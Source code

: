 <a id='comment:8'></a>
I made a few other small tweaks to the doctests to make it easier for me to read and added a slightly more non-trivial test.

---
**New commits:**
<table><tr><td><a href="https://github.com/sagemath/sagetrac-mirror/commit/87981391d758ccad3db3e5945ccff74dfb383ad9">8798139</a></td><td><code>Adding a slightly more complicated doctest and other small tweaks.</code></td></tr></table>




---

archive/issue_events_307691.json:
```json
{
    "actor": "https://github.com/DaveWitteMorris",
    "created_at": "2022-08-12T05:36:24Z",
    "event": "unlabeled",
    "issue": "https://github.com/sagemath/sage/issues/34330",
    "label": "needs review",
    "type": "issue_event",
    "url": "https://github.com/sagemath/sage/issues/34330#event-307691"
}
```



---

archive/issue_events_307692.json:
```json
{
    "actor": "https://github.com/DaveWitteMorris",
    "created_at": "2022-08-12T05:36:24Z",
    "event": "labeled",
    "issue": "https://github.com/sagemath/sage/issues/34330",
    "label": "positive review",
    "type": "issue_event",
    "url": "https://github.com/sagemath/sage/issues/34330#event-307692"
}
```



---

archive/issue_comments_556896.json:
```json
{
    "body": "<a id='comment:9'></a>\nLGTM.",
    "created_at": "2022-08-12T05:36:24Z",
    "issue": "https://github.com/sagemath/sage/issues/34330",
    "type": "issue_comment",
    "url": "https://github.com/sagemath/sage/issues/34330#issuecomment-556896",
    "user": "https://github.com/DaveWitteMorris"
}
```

******

Copy every record above out again, word for word.

Source code

: <a id='comment:8'></a>
I made a few other small tweaks to the doctests to make it easier for me to read and added a slightly more non-trivial test.

---
**New commits:**
<table><tr><td><a href="https://github.com/sagemath/sagetrac-mirror/commit/87981391d758ccad3db3e5945ccff74dfb383ad9">8798139</a></td><td><code>Adding a slightly more complicated doctest and other small tweaks.</code></td></tr></table>




---

archive/issue_events_307691.json:
```json
{
    "actor": "https://github.com/DaveWitteMorris",
    "created_at": "2022-08-12T05:36:24Z",
    "event": "unlabeled",
    "issue": "https://github.com/sagemath/sage/issues/34330",
    "label": "needs review",
    "type": "issue_event",
    "url": "https://github.com/sagemath/sage/issues/34330#event-307691"
}
```



---

archive/issue_events_307692.json:
```json
{
    "actor": "https://github.com/DaveWitteMorris",
    "created_at": "2022-08-12T05:36:24Z",
    "event": "labeled",
    "issue": "https://github.com/sagemath/sage/issues/34330",
    "label": "positive review",
    "type": "issue_event",
    "url": "https://github.com/sagemath/sage/issues/34330#event-307692"
}
```



---

archive/issue_comments_556896.json:
```json
{
    "body": "<a id='comment:9'></a>\nLGTM.",
    "created_at": "2022-08-12T05:36:24Z",
    "issue": "https://github.com/sagemath/sage/issues/34330",
    "type": "issue_comment",
    "url": "https://github.com/sagemath/sage/issues/34330#issuecomment-556896",
    "user": "https://github.com/DaveWitteMorris"
}
```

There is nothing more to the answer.